— What to produce —
Reading the records beneath this task, work out how many lines contain the word "subsection" and reply with only that number.
::: Record excerpts
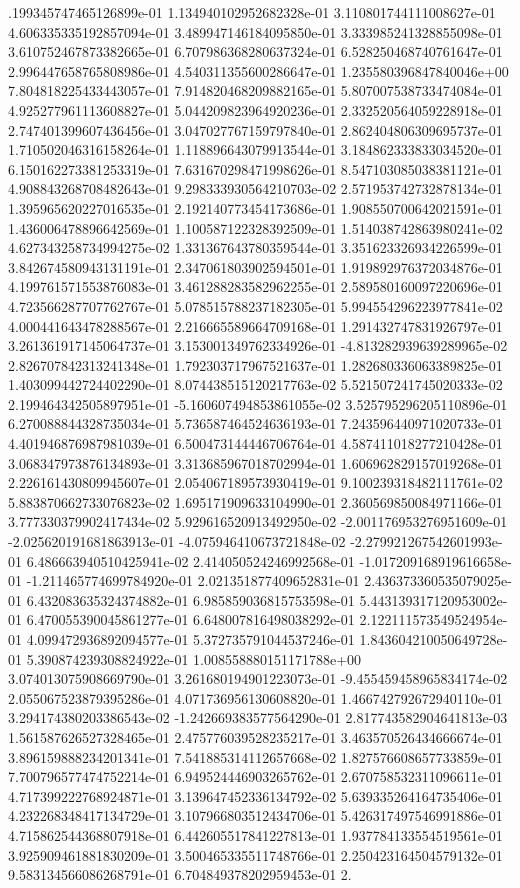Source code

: .199345747465126899e-01	1.134940102952682328e-01	3.110801744111008627e-01	4.606335335192857094e-01	3.489947146184095850e-01	3.333985241328855098e-01	3.610752467873382665e-01	6.707986368280637324e-01	6.528250468740761647e-01	2.996447658765808986e-01	4.540311355600286647e-01	1.235580396847840046e+00	7.804818225433443057e-01	7.914820468209882165e-01	5.807007538733474084e-01	4.925277961113608827e-01	5.044209823964920236e-01	2.332520564059228918e-01	2.747401399607436456e-01	3.047027767159797840e-01	2.862404806309695737e-01	1.710502046316158264e-01	1.118896643079913544e-01	3.184862333833034520e-01	6.150162273381253319e-01	7.631670298471998626e-01	8.547103085038381121e-01	4.908843268708482643e-01	9.298333930564210703e-02	2.571953742732878134e-01	1.395965620227016535e-01	2.192140773454173686e-01	1.908550700642021591e-01	1.436006478896642569e-01	1.100587122328392509e-01	1.514038742863980241e-02	4.627343258734994275e-02	1.331367643780359544e-01	3.351623326934226599e-01	3.842674580943131191e-01	2.347061803902594501e-01	1.919892976372034876e-01	4.199761571553876083e-01	3.461288283582962255e-01	2.589580160097220696e-01	4.723566287707762767e-01	5.078515788237182305e-01	5.994554296223977841e-02	4.000441643478288567e-01	2.216665589664709168e-01	1.291432747831926797e-01	3.261361917145064737e-01	3.153001349762334926e-01	-4.813282939639289965e-02	2.826707842313241348e-01	1.792303717967521637e-01	1.282680336063389825e-01	1.403099442724402290e-01	8.074438515120217763e-02	5.521507241745020333e-02	2.199464342505897951e-01	-5.160607494853861055e-02	3.525795296205110896e-01	6.270088844328735034e-01	5.736587464524636193e-01	7.243596440971020733e-01	4.401946876987981039e-01	6.500473144446706764e-01	4.587411018277210428e-01	3.068347973876134893e-01	3.313685967018702994e-01	1.606962829157019268e-01	2.226161430809945607e-01	2.054067189573930419e-01	9.100239318482111761e-02	5.883870662733076823e-02	1.695171909633104990e-01	2.360569850084971166e-01	3.777330379902417434e-02	5.929616520913492950e-02	-2.001176953276951609e-01	-2.025620191681863913e-01	-4.075946410673721848e-02	-2.279921267542601993e-01	6.486663940510425941e-02	2.414050524246992568e-01	-1.017209168919616658e-01	-1.211465774699784920e-01	2.021351877409652831e-01	2.436373360535079025e-01	6.432083635324374882e-01	6.985859036815753598e-01	5.443139317120953002e-01	6.470055390045861277e-01	6.648007816498038292e-01	2.122111573549524954e-01	4.099472936892094577e-01	5.372735791044537246e-01	1.843604210050649728e-01	5.390874239308824922e-01	1.008558880151171788e+00	3.074013075908669790e-01	3.261680194901223073e-01	-9.455459458965834174e-02	2.055067523879395286e-01	4.071736956130608820e-01	1.466742792672940110e-01	3.294174380203386543e-02	-1.242669383577564290e-01	2.817743582904641813e-03	1.561587626527328465e-01	2.475776039528235217e-01	3.463570526434666674e-01	3.896159888234201341e-01	7.541885314112657668e-02	1.827576608657733859e-01	7.700796577474752214e-01	6.949524446903265762e-01	2.670758532311096611e-01	4.717399222768924871e-01	3.139647452336134792e-02	5.639335264164735406e-01	4.232268348417134729e-01	3.107966803512434706e-01	5.426317497546991886e-01	4.715862544368807918e-01	6.442605517841227813e-01	1.937784133554519561e-01	3.925909461881830209e-01	3.500465335511748766e-01	2.250423164504579132e-01	9.583134566086268791e-01	6.704849378202959453e-01	2.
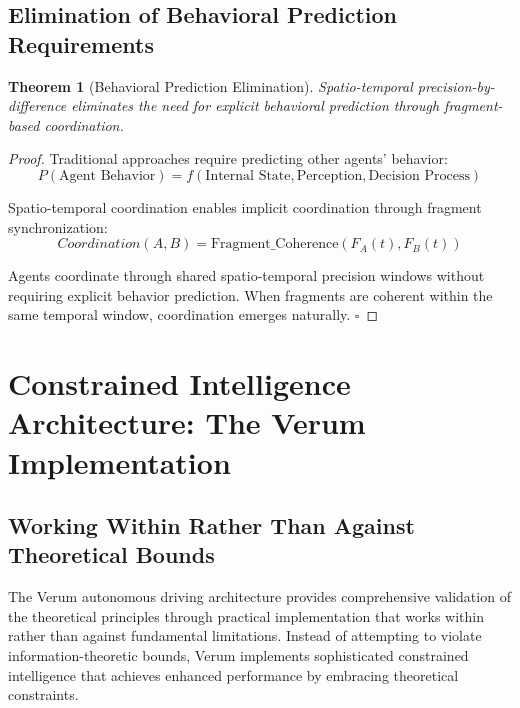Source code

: \documentclass[12pt,a4paper]{article}
\newtheorem{theorem}{Theorem}[section]
\begin{document}
\subsection{Elimination of Behavioral Prediction Requirements}

\begin{theorem}[Behavioral Prediction Elimination]
Spatio-temporal precision-by-difference eliminates the need for explicit behavioral prediction through fragment-based coordination.
\end{theorem}

\begin{proof}
Traditional approaches require predicting other agents' behavior:
\begin{equation}
P(\text{Agent Behavior}) = f(\text{Internal State}, \text{Perception}, \text{Decision Process})
\end{equation}

Spatio-temporal coordination enables implicit coordination through fragment synchronization:
\begin{equation}
Coordination(A,B) = \text{Fragment\_Coherence}(F_A(t), F_B(t))
\end{equation}

Agents coordinate through shared spatio-temporal precision windows without requiring explicit behavior prediction. When fragments are coherent within the same temporal window, coordination emerges naturally. $\square$
\end{proof}

\section{Constrained Intelligence Architecture: The Verum Implementation}

\subsection{Working Within Rather Than Against Theoretical Bounds}

The Verum autonomous driving architecture provides comprehensive validation of the theoretical principles through practical implementation that works within rather than against fundamental limitations. Instead of attempting to violate information-theoretic bounds, Verum implements sophisticated constrained intelligence that achieves enhanced performance by embracing theoretical constraints.
\end{document}
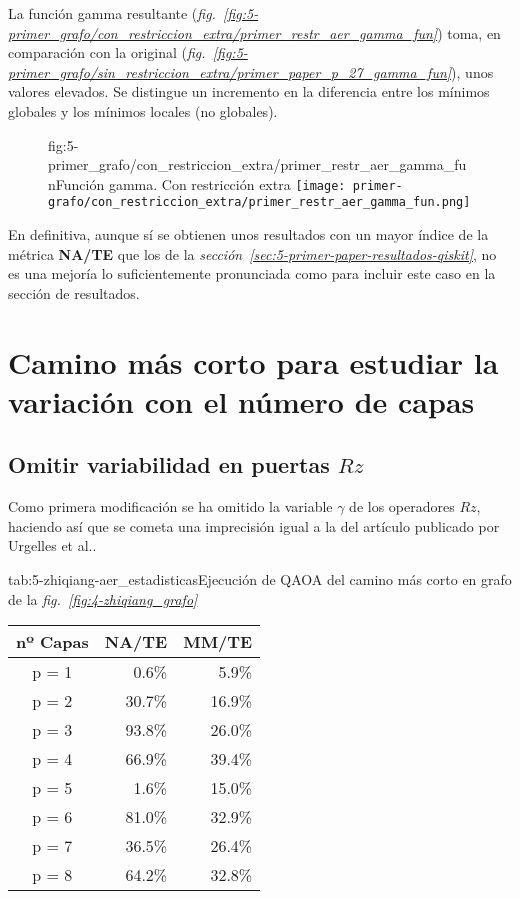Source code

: La función gamma resultante (\textit{fig.~\ref{fig:5-primer_grafo/con_restriccion_extra/primer_restr_aer_gamma_fun}}) toma, en comparación con la original (\textit{fig.~\ref{fig:5-primer_grafo/sin_restriccion_extra/primer_paper_p_27_gamma_fun}}), unos valores elevados.
Se distingue un incremento en la diferencia entre los mínimos globales y los mínimos locales (no globales).

\begin{figure}[Resultados QAOA {--} artículo de Shan et al. {--} función gamma con restricción extra]{fig:5-primer_grafo/con_restriccion_extra/primer_restr_aer_gamma_fun}{Función gamma. Con restricción extra}
  \centering
  \texttt{[image: primer-grafo/con\_restriccion\_extra/primer\_restr\_aer\_gamma\_fun.png]}
\end{figure}

En definitiva, aunque sí se obtienen unos resultados con un mayor índice de la métrica \textbf{NA/TE} que los de la \textit{sección~\ref{sec:5-primer-paper-resultados-qiskit}}, no es una mejoría lo suficientemente pronunciada como para incluir este caso en la sección de resultados.


\section{Camino más corto para estudiar la variación con el número de capas\label{sec:8-zhiqiang}}

\subsection{Omitir variabilidad en puertas $Rz$}

Como primera modificación se ha omitido la variable $\gamma$ de los operadores $Rz$, haciendo así que se cometa una imprecisión igual a la del artículo publicado por Urgelles et al.\cite{multi-objective_routing_optimization}.

\begin{table}[Resultados QAOA {--} artículo de Shan et al. {--} puertas $Rz$ constantes]{tab:5-zhiqiang-aer_estadisticas}{Ejecución de QAOA del camino más corto en grafo de la \textit{fig.~\ref{fig:4-zhiqiang_grafo}}}
  \centering
  \begin{tabular}{|c|r|r|}
    \hline
    \textbf{nº Capas} & \textbf{NA/TE} & \textbf{MM/TE} \\ \hline
    p = 1 &  0.6\% &  5.9\% \\ \hline
    p = 2 & 30.7\% & 16.9\% \\ \hline
    p = 3 & 93.8\% & 26.0\% \\ \hline
    p = 4 & 66.9\% & 39.4\% \\ \hline
    p = 5 &  1.6\% & 15.0\% \\ \hline
    p = 6 & 81.0\% & 32.9\% \\ \hline
    p = 7 & 36.5\% & 26.4\% \\ \hline
    p = 8 & 64.2\% & 32.8\% \\ \hline
  \end{tabular}
\end{table}

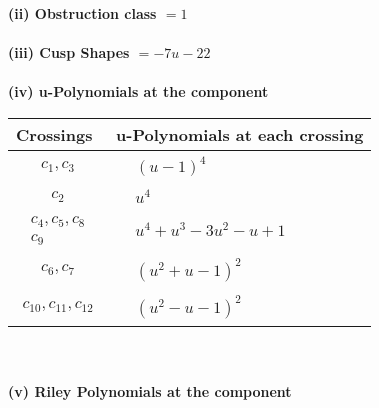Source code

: \documentclass[1p]{elsarticle_modified}
\theoremstyle{definition}
\begin{document}
\flushleft \textbf{(ii) Obstruction class $= 1$}\\~\\
\flushleft \textbf{(iii) Cusp Shapes $= -7 u-22$}\\~\\
\newpage\renewcommand{\arraystretch}{1}
\flushleft \textbf{(iv) u-Polynomials at the component}\newline \\
\begin{tabular}{m{50pt}|m{274pt}}
Crossings & \hspace{64pt}u-Polynomials at each crossing \\
\hline $$\begin{aligned}c_{1},c_{3}\end{aligned}$$&$\begin{aligned}
&(u-1)^4
\end{aligned}$\\
\hline $$\begin{aligned}c_{2}\end{aligned}$$&$\begin{aligned}
&u^4
\end{aligned}$\\
\hline $$\begin{aligned}c_{4},c_{5},c_{8}\\c_{9}\end{aligned}$$&$\begin{aligned}
&u^4+u^3-3 u^2- u+1
\end{aligned}$\\
\hline $$\begin{aligned}c_{6},c_{7}\end{aligned}$$&$\begin{aligned}
&(u^2+u-1)^2
\end{aligned}$\\
\hline $$\begin{aligned}c_{10},c_{11},c_{12}\end{aligned}$$&$\begin{aligned}
&(u^2- u-1)^2
\end{aligned}$\\
\hline
\end{tabular}\\~\\
\newpage\renewcommand{\arraystretch}{1}
\flushleft \textbf{(v) Riley Polynomials at the component}\newline \\
\end{document}
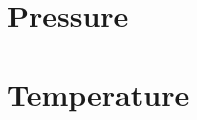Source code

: \documentclass[12pt,oneside]{book}
\begin{document}
\clearpage


\section{Pressure}
\label{sec:pressure}


% 

% 
% 

\section{Temperature}
\label{sec:temperature}

\end{document}
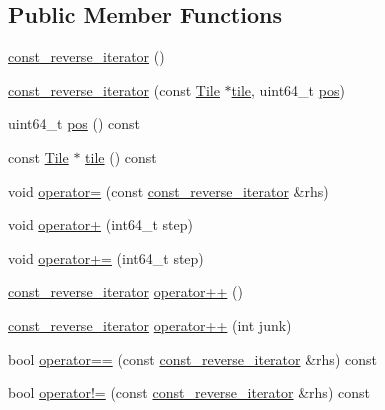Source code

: \subsection*{Public Member Functions}
\begin{DoxyCompactItemize}
\item 
\hyperlink{classTile_1_1const__reverse__iterator_a55d04cc82fd772ff7a5fa836c8e40aaa}{const\+\_\+reverse\+\_\+iterator} ()
\item 
\hyperlink{classTile_1_1const__reverse__iterator_a6c18017e024e388b9a0fd76e9bca715b}{const\+\_\+reverse\+\_\+iterator} (const \hyperlink{classTile}{Tile} $\ast$\hyperlink{classTile_1_1const__reverse__iterator_ac30fa99b5b0d172a238701e54e5276bf}{tile}, uint64\+\_\+t \hyperlink{classTile_1_1const__reverse__iterator_ac88135a4eba24eb2f353026486ac44d3}{pos})
\item 
uint64\+\_\+t \hyperlink{classTile_1_1const__reverse__iterator_ac88135a4eba24eb2f353026486ac44d3}{pos} () const 
\item 
const \hyperlink{classTile}{Tile} $\ast$ \hyperlink{classTile_1_1const__reverse__iterator_ac30fa99b5b0d172a238701e54e5276bf}{tile} () const 
\item 
void \hyperlink{classTile_1_1const__reverse__iterator_a3a0a0d0c2eeafbac0814a5aa73d02116}{operator=} (const \hyperlink{classTile_1_1const__reverse__iterator}{const\+\_\+reverse\+\_\+iterator} \&rhs)
\item 
void \hyperlink{classTile_1_1const__reverse__iterator_ad11250bf125df1be52206ca9d8d4db40}{operator+} (int64\+\_\+t step)
\item 
void \hyperlink{classTile_1_1const__reverse__iterator_addc22aea56c8a7122671d3ad3588cf06}{operator+=} (int64\+\_\+t step)
\item 
\hyperlink{classTile_1_1const__reverse__iterator}{const\+\_\+reverse\+\_\+iterator} \hyperlink{classTile_1_1const__reverse__iterator_a0a19939fb1718c4d5fc094957fb9733f}{operator++} ()
\item 
\hyperlink{classTile_1_1const__reverse__iterator}{const\+\_\+reverse\+\_\+iterator} \hyperlink{classTile_1_1const__reverse__iterator_abcbf8c19c0a21ec0ac168d521d98f747}{operator++} (int junk)
\item 
bool \hyperlink{classTile_1_1const__reverse__iterator_a9331ea03877b735cb74ea9d189747cec}{operator==} (const \hyperlink{classTile_1_1const__reverse__iterator}{const\+\_\+reverse\+\_\+iterator} \&rhs) const 
\item 
bool \hyperlink{classTile_1_1const__reverse__iterator_a86754553e87a41edbb17d50cefcc09a3}{operator!=} (const \hyperlink{classTile_1_1const__reverse__iterator}{const\+\_\+reverse\+\_\+iterator} \&rhs) const 

\end{DoxyCompactItemize}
::::::
— The completed task —
4